Palavrório levado a sério engana o leitor


Continua a síndrome da imprensa brasileira no noticiário sobre a Venezuela e seu presidente, Hugo Chávez. Desta vez, foi O Globo, que vendeu gato por lebre aos seus leitores na manchete principal da segunda-feira, 23 de maio – ‘Chávez quer fazer acordo nuclear com Irã e Brasil’.


A contraprova de adulteração requer passagem por outros jornais do mundo, a começar pelos dois principais jornais venezuelanos – El Nacional e El Universal, de oposição declarada a Chávez. Para ambos, o ‘acordo nuclear’ do O Globo foi mais um dos tantos assuntos tratados no palavrório dominical do ‘Alô, Presidente’, transmitido pela tevê estatal.

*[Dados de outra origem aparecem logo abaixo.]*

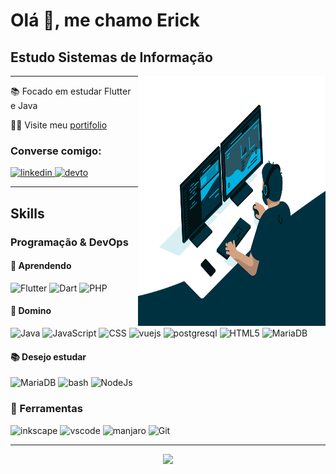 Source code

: # Olá 👋, me chamo Erick

## Estudo Sistemas de Informação

<img align="right" src="./code.gif" width="300px" height="400px">
<hr/>
📚 Focado em estudar <bold>Flutter e Java<bold/>
  
👨‍💻 Visite meu [portifolio](portifolio-nu-black.vercel.app)
<h3>Converse comigo:</h3>
<p>
  <a href="//www.linkedin.com/in/erick-azevedo-sousa-0589881b1/" target="blank">
    <img src="https://img.shields.io/badge/-Linkedin-0A66C2?logo=linkedin&logoColor=white&style=flat-square&logoWidth=30" height="30" alt="linkedin"/>
  </a>
  <a href="https://dev.to/azevedoerick" target="blank">
    <img src="https://img.shields.io/badge/-Dev.to-0A0A0A?logo=dev.to&logoColor=white&style=flat-square&logoWidth=30" height="30" alt="devto"/>
  </a>
</p>
<hr/>

## Skills

### Programação & DevOps
  
#### 📖 Aprendendo
  <p>
    <img src="https://img.shields.io/badge/-Flutter-02569B?logo=flutter&logoColor=white&style=flat-square&logoWidth=30" alt="Flutter" height="30"/>
    <img src="https://img.shields.io/badge/-Dart-0175C2?logo=dart&logoColor=white&style=flat-square&logoWidth=30" alt="Dart" height="30"/>
    <img src="https://img.shields.io/badge/-PHP-777BB4?logo=php&logoColor=white&style=flat-square&logoWidth=30" alt="PHP" height="30"/>
  </p>
  
#### 📑 Domino
  <p>
    <img src="https://img.shields.io/badge/-Golang-000000?logo=go&logoColor=white&style=flat-square&logoWidth=30" alt="Java" height="30"/>
    <img src="https://img.shields.io/badge/-JavaScript-F7DF1E?logo=javascript&logoColor=white&style=flat-square&logoWidth=30" alt="JavaScript" height="30"/>
    <img src="https://img.shields.io/badge/-CSS3-1572B6?logo=css3&logoColor=white&style=flat-square&logoWidth=30" alt="CSS" height="30"/>   
    <img src="https://img.shields.io/badge/-VueJS-4FC08D?logo=vue.js&logoColor=white&style=flat-square&logoWidth=30" height="30" alt="vuejs"/>
    <img src="https://img.shields.io/badge/-PostgreSQL-4169E1?logo=postgresql&logoColor=white&style=flat-square&logoWidth=30" alt="postgresql" height="30"/>
    <img src="https://img.shields.io/badge/-HTML5-E34F26?logo=html5&logoColor=white&style=flat-square&logoWidth=30" alt="HTML5" height="30"/>
    <img src="https://img.shields.io/badge/-MariaDB-003545?logo=mariadb&logoColor=white&style=flat-square&logoWidth=30" alt="MariaDB" height="30"/>
  </p>
  
#### 📚 Desejo estudar
  <p>
    <img src="https://img.shields.io/badge/-Docker-2496ED?logo=docker&logoColor=white&style=flat-square&logoWidth=30" alt="MariaDB" height="30"/>
    <img src="https://img.shields.io/badge/-GNU Bash-4EAA25?logo=gnubash&logoColor=white&style=flat-square&logoWidth=30" alt="bash" height="30"/>
    <img src="https://img.shields.io/badge/-NodeJs-339933?logo=nodedotjs&logoColor=white&style=flat-square&logoWidth=30" alt="NodeJs" height="30"/>
  </p>
  
### 🔧 Ferramentas  
  <p>
    <img src="https://img.shields.io/badge/-Inkscape-000000?logo=inkscape&logoColor=white&style=flat-square&logoWidth=30" height="30" alt="inkscape"/>
    <img src="https://img.shields.io/badge/-Visual Studio Code-007ACC?logo=visualstudiocode&logoColor=white&style=flat-square&logoWidth=30" height="30" alt="vscode"/>
    <img src="https://img.shields.io/badge/-Manjaro Linux-35BF5C?logo=manjaro&logoColor=white&style=flat-square&logoWidth=30" height="30" alt="manjaro"/>
    <img src="https://img.shields.io/badge/-Git-F05032?logo=git&logoColor=white&style=flat-square&logoWidth=30" alt="Git" height="30"/>
  </p>
  
  <hr/>
<p align="center">
  <a  href="https://github.com/anuraghazra/github-readme-stats">
      <img  src="https://github-readme-stats.vercel.app/api/top-langs/?username=Azevedo-Erick" />
    </a>
</p>

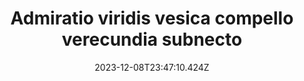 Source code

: ---
title: "Admiratio viridis vesica compello verecundia subnecto"
date: 2023-12-08T23:47:10.424Z
permalink: "/admiratio-viridis-vesica-compello-verecundia-subnecto/"
--- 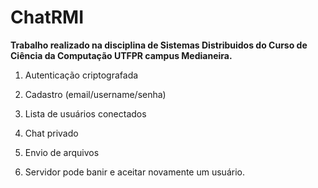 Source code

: # ChatRMI

**Trabalho realizado na disciplina de Sistemas Distribuidos do Curso de Ciência da Computação UTFPR campus Medianeira.**

1. Autenticação criptografada

2. Cadastro (email/username/senha)

3. Lista de usuários conectados

4. Chat privado

5. Envio de arquivos

6. Servidor pode banir e aceitar novamente um usuário.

Na mesma segunda-feira, nos Estados Unidos, principal voz e polícia contra a proliferação nuclear, o The New York Times ignorou o assunto, assim como o The Washington Post e o The Wall Street Journal. Na Europa, o britânico Financial Times também não deu a mínima, assim como o francês Le Monde. Onde a arenga de Chávez foi notícia, como no espanhol El País, manteve-se o foco das agências internacionais: a nova onda de malevolências e provocações de Chávez contra os Estados Unidos inspira-se no silêncio da Justiça norte-americana ao pedido de extradição de Luis Posada Carriles, ‘foragido da Justiça venezuelana’, preso na semana passada. ‘O mandatário dedicou mais de uma hora de seu programa ao tema de Posada Carriles, reclamado pela Venezuela, onde responde a uma ação judicial pela explosão de um avião da Cubana de Aviação, em outubro de 1976, que causou a morte de 73 pessoas’, informa o jornal espanhol.


O Globo anabolizou a manchete fazendo uso de um dos trechos da fala de Chávez, que foi reproduzido com variações pela imprensa internacional. O venezuelano El Universal, na reportagem ‘Presidente disposto a experimentar energia nuclear no país’, traz: ‘Nós podemos, junto com o Brasil e a Argentina, países da América Latina, pedir apoio ao Irã, não para fazer bombas e lançá-las em uma cidade, como fizeram os norte-americanos’.
Na Argentina, citada por Chávez, o Clarín, mais vendido do país, trouxe duas reportagens e um ‘Ponto de Vista’ na edição da mesma segunda-feira. No texto principal, ‘Chávez desafia os EUA: quer desenvolver programas nucleares’, a declaração do presidente venezuelano é reproduzida com mais detalhe: ‘Temos de começar a trabalhar no tema nuclear. Nós podemos perfeitamente, também junto com o Brasil e a Argentina, e outros países da América Latina, adiantar as pesquisas na área nuclear e pedir apoio a países como o Irã ou a Europa’.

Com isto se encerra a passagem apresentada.